KIOSK: What have you done in this context?
PPH: I have realized that the relationship between space and time has always been a central point—not always a conscious one—in my research. Endurance, slowness, and stubbornness guide a good part of it. The current context, the one that has occupied our conversations for months, has determined my recent plans and will likely continue to affect those to come.
For seven weeks this winter I forced myself to get around only on foot between sunrise and sunset. During this same interval, I also disconnected from the telephone and the internet. This limitation no longer related only to the experience of slowness, but redefined all my daily relationships. It was necessary to approach things differently—all my appointments, my modes of consumption, of living with family, of communicating, of working on the PC not only remotely but also at different times... I found it remarkable to see how this change was perceived from the outside; for some, it seemed like a luxury, like whimsical behavior, whereas for me it was a return to the basics. How capricious is it to limit your purchases to what you feel capable of carrying on a long trip, to go to bed later and get up earlier to meet your commitments, to redefine your priorities according to their real relevance? Would it be less capricious to want everything right away, to cancel an appointment at the last minute, to have your purchases delivered?
My book Portrait of a Landscape: Swiss Attempt had the bad luck of coming out during the lockdown.

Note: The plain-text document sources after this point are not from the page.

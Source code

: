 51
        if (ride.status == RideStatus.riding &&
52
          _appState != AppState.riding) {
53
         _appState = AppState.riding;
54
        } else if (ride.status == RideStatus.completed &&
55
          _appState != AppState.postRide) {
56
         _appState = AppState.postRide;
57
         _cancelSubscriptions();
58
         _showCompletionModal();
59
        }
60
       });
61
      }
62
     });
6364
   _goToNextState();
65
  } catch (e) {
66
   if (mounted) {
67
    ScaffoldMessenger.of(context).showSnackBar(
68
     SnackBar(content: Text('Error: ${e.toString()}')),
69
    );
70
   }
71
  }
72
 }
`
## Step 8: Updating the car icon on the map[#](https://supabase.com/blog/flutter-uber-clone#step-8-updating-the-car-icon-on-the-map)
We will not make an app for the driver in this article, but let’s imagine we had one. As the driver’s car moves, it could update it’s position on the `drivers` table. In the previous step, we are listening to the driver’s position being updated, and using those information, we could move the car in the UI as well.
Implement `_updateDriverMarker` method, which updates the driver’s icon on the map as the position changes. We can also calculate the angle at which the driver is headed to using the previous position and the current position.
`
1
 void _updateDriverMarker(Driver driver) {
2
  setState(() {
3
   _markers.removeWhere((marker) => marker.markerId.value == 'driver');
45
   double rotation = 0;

To deal with the situation, I decided to deliver limited editions of the book on foot—which seemed apt since it is about walking for 2700km in Switzerland between 2012 and 2020! It is an interesting experience to walk all day to bring an object to someone by hand. Something really remains of such a journey and the meeting.
MD: A journey concentrated between the walls of a bedroom.
KIOSK: What's next?
PPH: On May 9, I will leave my home and try to organize a group exhibition on foot. A roll of bubble wrap on my shoulder, I will cross the fields first, residential districts, and then the city to get to the DuflonRacz gallery (Ixelles). Along the way, I will stop off to see fifteen artists who can’t be grouped together by any factor except the location of their workplace or home. We will pack one of their pieces and move on together. And just as neighboring galleries will be opening finished exhibitions, we will deliver our works and eat dishes made of plants collected along the way by the artist Frédéric Fourdinier. But I will also invite Mathias, an unwavering partner of this joint venture!
MD: A film to shoot, another to edit, a novel in progress, Ad Libitum #5.